[MATERIAL SUPPLIED — start]

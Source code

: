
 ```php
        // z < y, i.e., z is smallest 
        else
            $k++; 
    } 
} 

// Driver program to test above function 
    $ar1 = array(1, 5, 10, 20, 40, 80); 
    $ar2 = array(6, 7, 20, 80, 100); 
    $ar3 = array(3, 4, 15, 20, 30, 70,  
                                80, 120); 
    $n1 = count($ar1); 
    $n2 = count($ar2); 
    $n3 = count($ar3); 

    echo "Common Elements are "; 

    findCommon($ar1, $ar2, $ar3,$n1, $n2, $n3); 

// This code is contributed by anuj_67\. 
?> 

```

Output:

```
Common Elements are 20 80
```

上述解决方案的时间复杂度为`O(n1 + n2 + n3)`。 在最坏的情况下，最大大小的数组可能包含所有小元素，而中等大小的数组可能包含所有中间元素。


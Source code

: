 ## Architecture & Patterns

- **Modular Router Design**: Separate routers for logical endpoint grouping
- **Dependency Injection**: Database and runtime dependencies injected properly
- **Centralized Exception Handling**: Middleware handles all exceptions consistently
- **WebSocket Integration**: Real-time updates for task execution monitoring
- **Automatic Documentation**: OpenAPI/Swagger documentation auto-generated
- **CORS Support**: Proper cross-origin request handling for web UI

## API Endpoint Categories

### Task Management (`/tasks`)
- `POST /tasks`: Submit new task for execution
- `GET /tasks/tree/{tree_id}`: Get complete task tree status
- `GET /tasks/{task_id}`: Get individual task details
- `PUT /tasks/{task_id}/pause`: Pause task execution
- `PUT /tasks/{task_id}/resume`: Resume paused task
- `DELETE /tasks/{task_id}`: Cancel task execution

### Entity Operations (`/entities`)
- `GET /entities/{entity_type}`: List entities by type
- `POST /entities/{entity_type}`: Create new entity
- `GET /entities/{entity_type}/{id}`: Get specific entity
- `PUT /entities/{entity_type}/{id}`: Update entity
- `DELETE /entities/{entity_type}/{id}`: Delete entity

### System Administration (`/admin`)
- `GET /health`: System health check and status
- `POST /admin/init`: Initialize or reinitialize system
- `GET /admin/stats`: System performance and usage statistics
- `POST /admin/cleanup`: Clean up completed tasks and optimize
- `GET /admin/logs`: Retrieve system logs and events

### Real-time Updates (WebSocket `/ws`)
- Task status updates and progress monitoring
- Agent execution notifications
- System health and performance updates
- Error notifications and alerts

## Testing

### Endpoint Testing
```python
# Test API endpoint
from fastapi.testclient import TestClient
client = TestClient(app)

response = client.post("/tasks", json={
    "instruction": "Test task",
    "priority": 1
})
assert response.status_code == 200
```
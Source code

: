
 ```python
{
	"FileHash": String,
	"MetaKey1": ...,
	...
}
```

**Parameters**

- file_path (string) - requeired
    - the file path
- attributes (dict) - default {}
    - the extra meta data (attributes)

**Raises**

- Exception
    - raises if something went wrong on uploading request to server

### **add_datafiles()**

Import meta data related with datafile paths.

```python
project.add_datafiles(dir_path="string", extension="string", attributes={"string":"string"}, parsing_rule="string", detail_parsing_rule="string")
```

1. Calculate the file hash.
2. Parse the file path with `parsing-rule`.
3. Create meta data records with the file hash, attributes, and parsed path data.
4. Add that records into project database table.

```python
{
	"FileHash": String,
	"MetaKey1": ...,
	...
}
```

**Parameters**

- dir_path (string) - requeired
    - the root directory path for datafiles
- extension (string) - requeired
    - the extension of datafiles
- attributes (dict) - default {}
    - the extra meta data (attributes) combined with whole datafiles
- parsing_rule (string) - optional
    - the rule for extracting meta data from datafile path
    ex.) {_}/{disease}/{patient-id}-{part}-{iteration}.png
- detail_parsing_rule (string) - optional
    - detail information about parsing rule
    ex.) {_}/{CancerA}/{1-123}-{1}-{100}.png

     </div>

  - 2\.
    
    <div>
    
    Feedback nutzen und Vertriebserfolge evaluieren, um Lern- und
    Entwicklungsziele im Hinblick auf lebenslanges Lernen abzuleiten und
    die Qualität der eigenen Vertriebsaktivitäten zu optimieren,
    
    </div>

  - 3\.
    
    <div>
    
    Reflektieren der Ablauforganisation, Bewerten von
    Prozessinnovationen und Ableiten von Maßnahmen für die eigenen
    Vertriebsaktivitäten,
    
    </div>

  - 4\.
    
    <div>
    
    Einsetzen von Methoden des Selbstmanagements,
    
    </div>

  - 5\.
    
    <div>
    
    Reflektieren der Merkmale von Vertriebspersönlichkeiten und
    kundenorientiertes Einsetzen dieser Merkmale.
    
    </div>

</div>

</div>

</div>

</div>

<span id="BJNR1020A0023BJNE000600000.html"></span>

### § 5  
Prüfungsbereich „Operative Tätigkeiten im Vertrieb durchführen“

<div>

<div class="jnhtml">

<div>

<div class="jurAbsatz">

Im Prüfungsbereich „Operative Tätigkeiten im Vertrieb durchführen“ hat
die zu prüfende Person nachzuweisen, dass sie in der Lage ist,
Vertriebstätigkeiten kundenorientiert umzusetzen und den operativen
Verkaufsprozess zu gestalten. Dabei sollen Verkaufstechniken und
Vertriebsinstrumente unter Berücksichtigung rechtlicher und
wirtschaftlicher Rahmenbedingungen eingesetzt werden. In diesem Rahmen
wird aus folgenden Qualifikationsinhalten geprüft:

[MATERIAL SUPPLIED — finish]

Return the material above unaltered. Include every line.

Source code

:
 ```php
        // z < y, i.e., z is smallest 
        else
            $k++; 
    } 
} 

// Driver program to test above function 
    $ar1 = array(1, 5, 10, 20, 40, 80); 
    $ar2 = array(6, 7, 20, 80, 100); 
    $ar3 = array(3, 4, 15, 20, 30, 70,  
                                80, 120); 
    $n1 = count($ar1); 
    $n2 = count($ar2); 
    $n3 = count($ar3); 

    echo "Common Elements are "; 

    findCommon($ar1, $ar2, $ar3,$n1, $n2, $n3); 

// This code is contributed by anuj_67\. 
?> 

```

Output:

```
Common Elements are 20 80
```

上述解决方案的时间复杂度为`O(n1 + n2 + n3)`。 在最坏的情况下，最大大小的数组可能包含所有小元素，而中等大小的数组可能包含所有中间元素。


Source code

: ## Architecture & Patterns

- **Modular Router Design**: Separate routers for logical endpoint grouping
- **Dependency Injection**: Database and runtime dependencies injected properly
- **Centralized Exception Handling**: Middleware handles all exceptions consistently
- **WebSocket Integration**: Real-time updates for task execution monitoring
- **Automatic Documentation**: OpenAPI/Swagger documentation auto-generated
- **CORS Support**: Proper cross-origin request handling for web UI

## API Endpoint Categories

### Task Management (`/tasks`)
- `POST /tasks`: Submit new task for execution
- `GET /tasks/tree/{tree_id}`: Get complete task tree status
- `GET /tasks/{task_id}`: Get individual task details
- `PUT /tasks/{task_id}/pause`: Pause task execution
- `PUT /tasks/{task_id}/resume`: Resume paused task
- `DELETE /tasks/{task_id}`: Cancel task execution

### Entity Operations (`/entities`)
- `GET /entities/{entity_type}`: List entities by type
- `POST /entities/{entity_type}`: Create new entity
- `GET /entities/{entity_type}/{id}`: Get specific entity
- `PUT /entities/{entity_type}/{id}`: Update entity
- `DELETE /entities/{entity_type}/{id}`: Delete entity

### System Administration (`/admin`)
- `GET /health`: System health check and status
- `POST /admin/init`: Initialize or reinitialize system
- `GET /admin/stats`: System performance and usage statistics
- `POST /admin/cleanup`: Clean up completed tasks and optimize
- `GET /admin/logs`: Retrieve system logs and events

### Real-time Updates (WebSocket `/ws`)
- Task status updates and progress monitoring
- Agent execution notifications
- System health and performance updates
- Error notifications and alerts

## Testing

### Endpoint Testing
```python
# Test API endpoint
from fastapi.testclient import TestClient
client = TestClient(app)

response = client.post("/tasks", json={
    "instruction": "Test task",
    "priority": 1
})
assert response.status_code == 200
```
Source code

:
 ```python
{
	"FileHash": String,
	"MetaKey1": ...,
	...
}
```

**Parameters**

- file_path (string) - requeired
    - the file path
- attributes (dict) - default {}
    - the extra meta data (attributes)

**Raises**

- Exception
    - raises if something went wrong on uploading request to server

### **add_datafiles()**

Import meta data related with datafile paths.

```python
project.add_datafiles(dir_path="string", extension="string", attributes={"string":"string"}, parsing_rule="string", detail_parsing_rule="string")
```

1. Calculate the file hash.
2. Parse the file path with `parsing-rule`.
3. Create meta data records with the file hash, attributes, and parsed path data.
4. Add that records into project database table.

```python
{
	"FileHash": String,
	"MetaKey1": ...,
	...
}
```

**Parameters**

- dir_path (string) - requeired
    - the root directory path for datafiles
- extension (string) - requeired
    - the extension of datafiles
- attributes (dict) - default {}
    - the extra meta data (attributes) combined with whole datafiles
- parsing_rule (string) - optional
    - the rule for extracting meta data from datafile path
    ex.) {_}/{disease}/{patient-id}-{part}-{iteration}.png
- detail_parsing_rule (string) - optional
    - detail information about parsing rule
    ex.) {_}/{CancerA}/{1-123}-{1}-{100}.png

     </div>

  - 2\.
    
    <div>
    
    Feedback nutzen und Vertriebserfolge evaluieren, um Lern- und
    Entwicklungsziele im Hinblick auf lebenslanges Lernen abzuleiten und
    die Qualität der eigenen Vertriebsaktivitäten zu optimieren,
    
    </div>

  - 3\.
    
    <div>
    
    Reflektieren der Ablauforganisation, Bewerten von
    Prozessinnovationen und Ableiten von Maßnahmen für die eigenen
    Vertriebsaktivitäten,
    
    </div>

  - 4\.
    
    <div>
    
    Einsetzen von Methoden des Selbstmanagements,
    
    </div>

  - 5\.
    
    <div>
    
    Reflektieren der Merkmale von Vertriebspersönlichkeiten und
    kundenorientiertes Einsetzen dieser Merkmale.
    
    </div>

</div>

</div>

</div>

</div>

<span id="BJNR1020A0023BJNE000600000.html"></span>

### § 5  
Prüfungsbereich „Operative Tätigkeiten im Vertrieb durchführen“

<div>

<div class="jnhtml">

<div>

<div class="jurAbsatz">

Im Prüfungsbereich „Operative Tätigkeiten im Vertrieb durchführen“ hat
die zu prüfende Person nachzuweisen, dass sie in der Lage ist,
Vertriebstätigkeiten kundenorientiert umzusetzen und den operativen
Verkaufsprozess zu gestalten. Dabei sollen Verkaufstechniken und
Vertriebsinstrumente unter Berücksichtigung rechtlicher und
wirtschaftlicher Rahmenbedingungen eingesetzt werden. In diesem Rahmen
wird aus folgenden Qualifikationsinhalten geprüft:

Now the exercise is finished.